TASK DESCRIPTION | Using the string "DoString" as the key, pull each matching line out of the records below.

━━━━━━━━━━━━━━━━━━━━

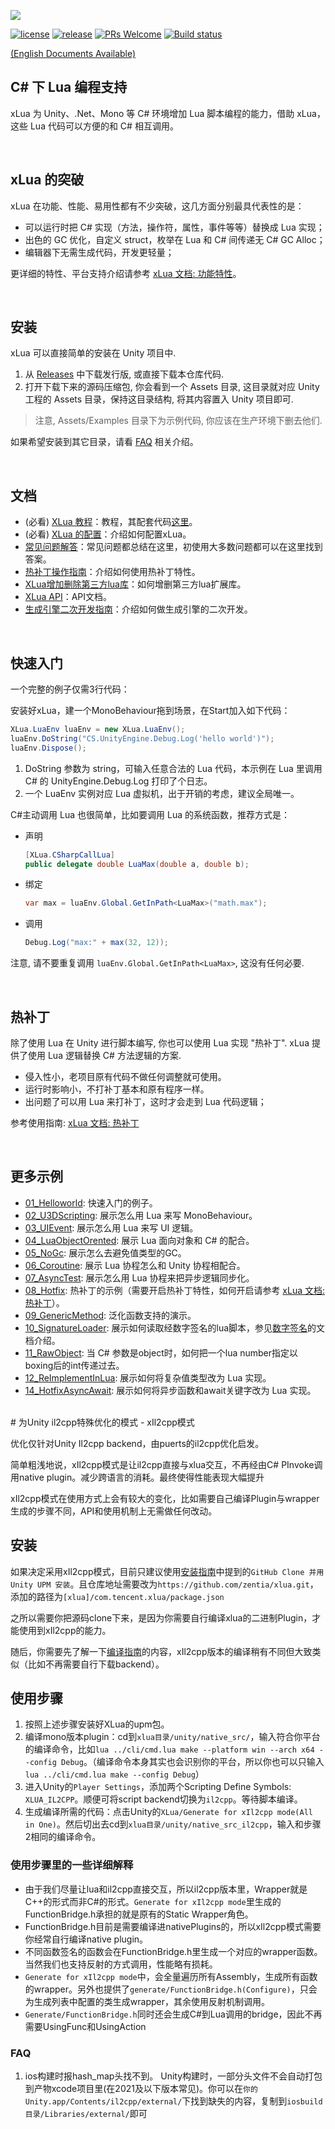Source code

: ![](Assets/XLua/Doc/xLua.png)

[![license](https://img.shields.io/badge/license-MIT-blue.svg)](https://github.com/Tencent/xLua/blob/master/LICENSE.TXT)
[![release](https://img.shields.io/badge/release-v2.1.15-blue.svg)](https://github.com/Tencent/xLua/releases)
[![PRs Welcome](https://img.shields.io/badge/PRs-welcome-blue.svg)](https://github.com/Tencent/xLua/pulls)
[![Build status](https://github.com/Tencent/xLua/actions/workflows/build.yml/badge.svg)](https://github.com/Tencent/xLua/actions/workflows/build.yml)

[(English Documents Available)](README_EN.md)

## C# 下 Lua 编程支持

xLua 为 Unity、.Net、Mono 等 C# 环境增加 Lua 脚本编程的能力，借助 xLua，这些 Lua 代码可以方便的和 C# 相互调用。

<br/>

## xLua 的突破

xLua 在功能、性能、易用性都有不少突破，这几方面分别最具代表性的是：

* 可以运行时把 C# 实现（方法，操作符，属性，事件等等）替换成 Lua 实现；
* 出色的 GC 优化，自定义 struct，枚举在 Lua 和 C# 间传递无 C# GC Alloc；
* 编辑器下无需生成代码，开发更轻量；

更详细的特性、平台支持介绍请参考 [xLua 文档: 功能特性](Assets/XLua/Doc/features.md)。

<br/>

## 安装

xLua 可以直接简单的安装在 Unity 项目中.

1. 从 [Releases](https://github.com/Tencent/xLua/releases) 中下载发行版, 或直接下载本仓库代码.
2. 打开下载下来的源码压缩包, 你会看到一个 Assets 目录, 这目录就对应 Unity 工程的 Assets 目录，保持这目录结构, 将其内容置入 Unity 项目即可.

> 注意, Assets/Examples 目录下为示例代码, 你应该在生产环境下删去他们.

如果希望安装到其它目录，请看 [FAQ](Assets/XLua/Doc/faq.md) 相关介绍。

<br/>

## 文档

* (必看) [XLua 教程](Doc/XLua教程.md)：教程，其配套代码[这里](Assets/Tutorial/)。
* (必看) [XLua 的配置](Doc/configure.md)：介绍如何配置xLua。
* [常见问题解答](Doc/faq.md)：常见问题都总结在这里，初使用大多数问题都可以在这里找到答案。
* [热补丁操作指南](Doc/hotfix.md)：介绍如何使用热补丁特性。
* [XLua增加删除第三方lua库](Doc/XLua增加删除第三方lua库.md)：如何增删第三方lua扩展库。
* [XLua API](Doc/XLua_API.md)：API文档。
* [生成引擎二次开发指南](Doc/custom_generate.md)：介绍如何做生成引擎的二次开发。

<br/>

## 快速入门

一个完整的例子仅需3行代码：

安装好xLua，建一个MonoBehaviour拖到场景，在Start加入如下代码：

```csharp
XLua.LuaEnv luaEnv = new XLua.LuaEnv();
luaEnv.DoString("CS.UnityEngine.Debug.Log('hello world')");
luaEnv.Dispose();
```

1. DoString 参数为 string，可输入任意合法的 Lua 代码，本示例在 Lua 里调用 C# 的 UnityEngine.Debug.Log 打印了个日志。
2. 一个 LuaEnv 实例对应 Lua 虚拟机，出于开销的考虑，建议全局唯一。

C#主动调用 Lua 也很简单，比如要调用 Lua 的系统函数，推荐方式是：

* 声明

  ```csharp
  [XLua.CSharpCallLua]
  public delegate double LuaMax(double a, double b);
  ```

* 绑定

  ```csharp
  var max = luaEnv.Global.GetInPath<LuaMax>("math.max");
  ```

* 调用

  ```csharp
  Debug.Log("max:" + max(32, 12));
  ```

注意, 请不要重复调用 `luaEnv.Global.GetInPath<LuaMax>`, 这没有任何必要.

<br/>

## 热补丁

除了使用 Lua 在 Unity 进行脚本编写, 你也可以使用 Lua 实现 "热补丁". xLua 提供了使用 Lua 逻辑替换 C# 方法逻辑的方案.

* 侵入性小，老项目原有代码不做任何调整就可使用。
* 运行时影响小，不打补丁基本和原有程序一样。
* 出问题了可以用 Lua 来打补丁，这时才会走到 Lua 代码逻辑；

参考使用指南: [xLua 文档: 热补丁](Assets/XLua/Doc/hotfix.md)

<br/>

## 更多示例

* [01_Helloworld](Assets/Examples/01_Helloworld/): 快速入门的例子。
* [02_U3DScripting](Assets/XLua/Examples/02_U3DScripting/): 展示怎么用 Lua 来写 MonoBehaviour。
* [03_UIEvent](Assets/XLua/Examples/03_UIEvent/): 展示怎么用 Lua 来写 UI 逻辑。
* [04_LuaObjectOrented](Assets/XLua/Examples/04_LuaObjectOrented/): 展示 Lua 面向对象和 C# 的配合。
* [05_NoGc](Assets/XLua/Examples/05_NoGc/): 展示怎么去避免值类型的GC。
* [06_Coroutine](Assets/XLua/Examples/06_Coroutine/): 展示 Lua 协程怎么和 Unity 协程相配合。
* [07_AsyncTest](Assets/XLua/Examples/07_AsyncTest/): 展示怎么用 Lua 协程来把异步逻辑同步化。
* [08_Hotfix](Assets/XLua/Examples/08_Hotfix/): 热补丁的示例（需要开启热补丁特性，如何开启请参考 [xLua 文档: 热补丁](Assets/XLua/Doc/hotfix.md)）。
* [09_GenericMethod](Assets/XLua/Examples/09_GenericMethod/): 泛化函数支持的演示。
* [10_SignatureLoader](Assets/XLua/Examples/10_SignatureLoader/): 展示如何读取经数字签名的lua脚本，参见[数字签名](Assets/XLua/Doc/signature.md)的文档介绍。
* [11_RawObject](Assets/XLua/Examples/11_RawObject/): 当 C# 参数是object时，如何把一个lua number指定以boxing后的int传递过去。
* [12_ReImplementInLua](Assets/XLua/Examples/12_ReImplementInLua/): 展示如何将复杂值类型改为 Lua 实现。
* [14_HotfixAsyncAwait](Assets/XLua/Examples/14_HotfixAsyncAwait/): 展示如何将异步函数和await关键字改为 Lua 实现。

<br/>
# 为Unity il2cpp特殊优化的模式 - xIl2cpp模式

优化仅针对Unity Il2cpp backend，由puerts的il2cpp优化启发。

简单粗浅地说，xIl2cpp模式是让il2cpp直接与xlua交互，不再经由C# PInvoke调用native plugin。减少跨语言的消耗。最终使得性能表现大幅提升

xIl2cpp模式在使用方式上会有较大的变化，比如需要自己编译Plugin与wrapper生成的步骤不同，API和使用机制上无需做任何改动。

## 安装
如果决定采用xIl2cpp模式，目前只建议使用[安装指南](../install)中提到的`GitHub Clone 并用 Unity UPM 安装`。且仓库地址需要改为`https://github.com/zentia/xlua.git`，添加的路径为`[xlua]/com.tencent.xlua/package.json`

之所以需要你把源码clone下来，是因为你需要自行编译xlua的二进制Plugin，才能使用到xIl2cpp的能力。

随后，你需要先了解一下[编译指南](../other/building)的内容，xIl2cpp版本的编译稍有不同但大致类似（比如不再需要自行下载backend）。

## 使用步骤
1. 按照上述步骤安装好XLua的upm包。
2. 编译mono版本plugin：cd到`xlua目录/unity/native_src/`，输入符合你平台的编译命令，比如`lua ../cli/cmd.lua make --platform win --arch x64 --config Debug`。（编译命令本身其实也会识别你的平台，所以你也可以只输入`lua ../cli/cmd.lua make --config Debug`）
3. 进入Unity的`Player Settings`，添加两个Scripting Define Symbols: `XLUA_IL2CPP`。顺便可将script backend切换为`il2cpp`。等待脚本编译。
4. 生成编译所需的代码：点击Unity的`XLua/Generate for xIl2cpp mode(All in One)`。然后切出去cd到`xlua目录/unity/native_src_il2cpp`，输入和步骤2相同的编译命令。

### 使用步骤里的一些详细解释
* 由于我们尽量让lua和il2cpp直接交互，所以il2cpp版本里，Wrapper就是C++的形式而非C#的形式。`Generate for xIl2cpp mode`里生成的FunctionBridge.h承担的就是原有的Static Wrapper角色。
* FunctionBridge.h目前是需要编译进nativePlugins的，所以xIl2cpp模式需要你经常自行编译native plugin。
* 不同函数签名的函数会在FunctionBridge.h里生成一个对应的wrapper函数。当然我们也支持反射的方式调用，性能略有损耗。
* `Generate for xIl2cpp mode`中，会全量遍历所有Assembly，生成所有函数的wrapper。另外也提供了`generate/FunctionBridge.h(Configure)`，只会为生成列表中配置的类生成wrapper，其余使用反射机制调用。
* `Generate/FunctionBridge.h`同时还会生成C#到Lua调用的bridge，因此不再需要UsingFunc和UsingAction

### FAQ
1. ios构建时报hash_map头找不到。
    Unity构建时，一部分头文件不会自动打包到产物xcode项目里(在2021及以下版本常见)。你可以在`你的Unity.app/Contents/il2cpp/external/`下找到缺失的内容，复制到`iosbuild目录/Libraries/external/`即可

━━━━━━━━━━━━━━━━━━━━

RESPONSE |
luaEnv.DoString("CS.UnityEngine.Debug.Log('hello world')");
1. DoString 参数为 string，可输入任意合法的 Lua 代码，本示例在 Lua 里调用 C# 的 UnityEngine.Debug.Log 打印了个日志。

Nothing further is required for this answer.